The medical diagnostics segment is particularly significant. According to Precedence Research, the global AI in diagnostics market is worth 2.17 billion USD in 2026 and is growing toward 15.74 billion by 2035. Key players in this market include companies such as Siemens Healthineers, GE Healthcare, Aidoc, Google Health and Paige.
AI Adoption
79% of healthcare organizations are actively using some form of AI technology, according to the latest data.
FDA Approvals
More than 1,300 AI medical devices have FDA authorization — 258 approved in 2025 alone, a record annual figure.
ROI from AI
The average return on investment in AI in healthcare is $3.20 for every dollar invested, with a payback period of 14 months.
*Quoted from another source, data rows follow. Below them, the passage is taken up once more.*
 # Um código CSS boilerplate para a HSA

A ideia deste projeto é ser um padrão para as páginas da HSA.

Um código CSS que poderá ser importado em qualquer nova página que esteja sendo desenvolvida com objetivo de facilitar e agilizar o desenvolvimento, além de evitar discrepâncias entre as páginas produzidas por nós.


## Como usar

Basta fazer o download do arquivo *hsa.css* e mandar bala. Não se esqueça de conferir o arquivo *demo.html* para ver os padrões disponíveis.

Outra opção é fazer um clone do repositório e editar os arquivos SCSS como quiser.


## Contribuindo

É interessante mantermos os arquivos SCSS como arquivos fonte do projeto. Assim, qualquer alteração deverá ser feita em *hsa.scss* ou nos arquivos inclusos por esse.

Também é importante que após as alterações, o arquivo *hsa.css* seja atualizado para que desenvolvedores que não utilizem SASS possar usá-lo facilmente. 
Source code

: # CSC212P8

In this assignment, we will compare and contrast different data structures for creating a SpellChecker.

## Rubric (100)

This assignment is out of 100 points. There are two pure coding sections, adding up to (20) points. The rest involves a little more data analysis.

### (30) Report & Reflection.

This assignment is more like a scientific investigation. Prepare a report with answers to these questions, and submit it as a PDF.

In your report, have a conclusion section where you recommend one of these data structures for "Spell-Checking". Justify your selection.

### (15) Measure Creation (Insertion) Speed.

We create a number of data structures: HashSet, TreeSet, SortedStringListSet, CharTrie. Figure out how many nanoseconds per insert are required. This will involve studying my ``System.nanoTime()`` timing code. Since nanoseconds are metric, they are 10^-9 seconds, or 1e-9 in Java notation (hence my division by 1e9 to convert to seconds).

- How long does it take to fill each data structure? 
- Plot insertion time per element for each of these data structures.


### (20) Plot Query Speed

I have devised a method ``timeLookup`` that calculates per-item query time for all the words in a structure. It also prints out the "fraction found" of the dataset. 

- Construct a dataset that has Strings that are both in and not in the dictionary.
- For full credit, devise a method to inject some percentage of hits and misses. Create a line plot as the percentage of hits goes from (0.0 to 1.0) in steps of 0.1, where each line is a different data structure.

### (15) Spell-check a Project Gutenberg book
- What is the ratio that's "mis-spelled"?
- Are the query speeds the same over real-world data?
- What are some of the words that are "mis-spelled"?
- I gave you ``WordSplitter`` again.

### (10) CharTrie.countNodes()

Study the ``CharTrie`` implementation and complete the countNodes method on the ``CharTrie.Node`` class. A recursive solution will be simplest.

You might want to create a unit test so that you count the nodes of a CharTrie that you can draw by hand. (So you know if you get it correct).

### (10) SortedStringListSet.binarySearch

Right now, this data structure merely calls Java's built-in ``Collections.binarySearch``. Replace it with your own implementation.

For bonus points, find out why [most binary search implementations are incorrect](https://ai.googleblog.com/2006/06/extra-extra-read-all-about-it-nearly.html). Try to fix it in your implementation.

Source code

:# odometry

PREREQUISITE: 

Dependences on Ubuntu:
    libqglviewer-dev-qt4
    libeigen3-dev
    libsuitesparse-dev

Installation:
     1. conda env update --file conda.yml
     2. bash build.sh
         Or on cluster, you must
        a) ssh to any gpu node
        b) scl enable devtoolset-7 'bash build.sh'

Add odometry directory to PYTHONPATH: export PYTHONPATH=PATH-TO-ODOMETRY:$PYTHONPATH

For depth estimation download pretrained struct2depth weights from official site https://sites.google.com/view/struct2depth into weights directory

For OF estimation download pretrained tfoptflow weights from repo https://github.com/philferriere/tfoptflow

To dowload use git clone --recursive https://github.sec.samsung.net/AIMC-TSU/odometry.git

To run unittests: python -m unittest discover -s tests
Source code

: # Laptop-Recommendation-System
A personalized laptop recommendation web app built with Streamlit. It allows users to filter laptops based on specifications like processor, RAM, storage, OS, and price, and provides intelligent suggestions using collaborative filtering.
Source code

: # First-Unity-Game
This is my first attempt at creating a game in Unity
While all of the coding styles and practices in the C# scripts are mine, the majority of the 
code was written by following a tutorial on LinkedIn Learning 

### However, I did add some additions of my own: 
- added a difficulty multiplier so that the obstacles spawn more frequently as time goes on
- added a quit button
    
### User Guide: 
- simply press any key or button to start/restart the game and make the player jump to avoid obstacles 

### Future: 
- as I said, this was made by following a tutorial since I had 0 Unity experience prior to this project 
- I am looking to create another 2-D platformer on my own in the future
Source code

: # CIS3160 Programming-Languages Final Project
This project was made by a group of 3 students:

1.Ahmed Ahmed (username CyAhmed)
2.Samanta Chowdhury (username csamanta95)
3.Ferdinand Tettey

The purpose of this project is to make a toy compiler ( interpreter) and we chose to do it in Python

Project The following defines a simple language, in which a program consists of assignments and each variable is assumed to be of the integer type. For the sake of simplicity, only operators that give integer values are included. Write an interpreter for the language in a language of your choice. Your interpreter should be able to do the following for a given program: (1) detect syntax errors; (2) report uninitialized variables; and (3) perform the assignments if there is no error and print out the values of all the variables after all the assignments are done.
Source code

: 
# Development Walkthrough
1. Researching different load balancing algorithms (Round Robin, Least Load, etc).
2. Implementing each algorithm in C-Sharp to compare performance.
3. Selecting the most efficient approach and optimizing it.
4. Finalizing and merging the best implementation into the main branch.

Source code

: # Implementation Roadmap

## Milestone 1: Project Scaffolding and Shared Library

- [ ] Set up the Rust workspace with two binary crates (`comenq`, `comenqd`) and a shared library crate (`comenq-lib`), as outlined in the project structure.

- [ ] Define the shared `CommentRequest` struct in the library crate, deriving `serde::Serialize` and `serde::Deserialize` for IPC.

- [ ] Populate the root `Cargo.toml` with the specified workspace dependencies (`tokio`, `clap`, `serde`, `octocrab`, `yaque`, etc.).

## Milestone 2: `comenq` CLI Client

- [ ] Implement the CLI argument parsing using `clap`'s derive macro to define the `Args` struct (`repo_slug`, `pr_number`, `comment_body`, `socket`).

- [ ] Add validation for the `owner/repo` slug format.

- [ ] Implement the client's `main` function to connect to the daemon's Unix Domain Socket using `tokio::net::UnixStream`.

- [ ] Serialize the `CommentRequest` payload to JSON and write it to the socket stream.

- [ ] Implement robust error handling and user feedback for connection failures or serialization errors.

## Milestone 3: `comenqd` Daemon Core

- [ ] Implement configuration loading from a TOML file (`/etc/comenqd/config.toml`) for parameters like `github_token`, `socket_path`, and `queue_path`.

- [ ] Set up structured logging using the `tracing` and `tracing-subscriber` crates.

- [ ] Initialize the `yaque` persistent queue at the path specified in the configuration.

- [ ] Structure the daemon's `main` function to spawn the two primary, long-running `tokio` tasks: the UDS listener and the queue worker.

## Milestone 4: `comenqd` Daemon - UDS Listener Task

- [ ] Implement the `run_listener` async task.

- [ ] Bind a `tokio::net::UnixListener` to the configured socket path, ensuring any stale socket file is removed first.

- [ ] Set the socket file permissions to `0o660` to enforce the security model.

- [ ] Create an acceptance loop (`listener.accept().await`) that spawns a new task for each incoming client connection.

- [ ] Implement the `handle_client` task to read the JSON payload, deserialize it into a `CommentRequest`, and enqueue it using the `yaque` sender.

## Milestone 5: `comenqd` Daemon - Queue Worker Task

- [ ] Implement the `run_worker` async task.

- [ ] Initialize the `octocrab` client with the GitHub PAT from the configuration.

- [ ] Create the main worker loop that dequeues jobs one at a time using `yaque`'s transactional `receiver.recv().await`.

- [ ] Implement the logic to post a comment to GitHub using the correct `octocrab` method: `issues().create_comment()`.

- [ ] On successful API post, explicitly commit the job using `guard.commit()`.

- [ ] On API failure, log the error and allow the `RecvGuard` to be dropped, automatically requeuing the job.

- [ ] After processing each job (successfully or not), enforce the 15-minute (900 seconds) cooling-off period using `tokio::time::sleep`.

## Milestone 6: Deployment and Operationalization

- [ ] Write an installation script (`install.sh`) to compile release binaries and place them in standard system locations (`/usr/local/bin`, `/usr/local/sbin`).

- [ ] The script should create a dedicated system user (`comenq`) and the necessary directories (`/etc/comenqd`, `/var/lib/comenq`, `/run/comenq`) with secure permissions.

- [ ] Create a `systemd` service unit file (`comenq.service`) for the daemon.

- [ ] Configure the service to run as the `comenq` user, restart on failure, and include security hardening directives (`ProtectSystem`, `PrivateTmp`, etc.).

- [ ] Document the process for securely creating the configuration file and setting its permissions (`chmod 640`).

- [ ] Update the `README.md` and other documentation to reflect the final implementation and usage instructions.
AI in Medical Image Analysis — A Revolution in Radiology
Radiology is the field where AI has made the greatest breakthrough. As many as 75–80% of all FDA-approved AI medical devices are in the field of radiology, according to data from December 2025. The reason is clear: medical image analysis is a perfect task for machine learning — large volumes of data, recognizable patterns, and a need for speed and precision.
In 2024, more than half of healthcare providers were actively using AI for at least one medical imaging task, compared to just 17% in 2018. A 2024 European radiologist survey found that 48% of respondents actively use AI tools, with another 25% planning to do so.
| AI Tool / Platform | Area of application | Key advantage | Status |
|---|---|---|---|
| Google MedGemma | X-ray, MRI, CT, histopathology, dermatology | 81% of X-ray reports rated as clinically adequate by radiologists | Available (HuggingFace) |
| Aidoc aiOS™ | Intracranial hemorrhage, thrombosis, cancer | >90% sensitivity, 150+ contracts with hospitals (Mount Sinai, Yale) | FDA approved |
| Siemens Healthineers Edison | CT, MRI, cardiology | Radiologists annotate CT scans 25% faster; cognitive load reduction of 16% | Commercially available |
| Viz.ai | Stroke, neurosurgery | Stroke patients receive treatment 66 minutes faster | 1,600+ hospitals |
| Google DeepMind CoDoC | Mammography, breast cancer | 25% reduction in false positives on UK mammography dataset | Research phase |
| Qure.ai | Chest X-ray, CT scans | Automated reporting, validated against expert radiologists | Commercially available |
Breast Cancer Detection: A Case Study Changing Medicine
Breast cancer is the most common cancer in the world — according to WHO estimates, it accounts for 12.5% of all new annual cancer cases, and claims more than 670,000 lives every year. Early diagnosis is critical: if diagnosed at an early stage, more than 90% of patients can be cured, and the five-year survival rate is 96%.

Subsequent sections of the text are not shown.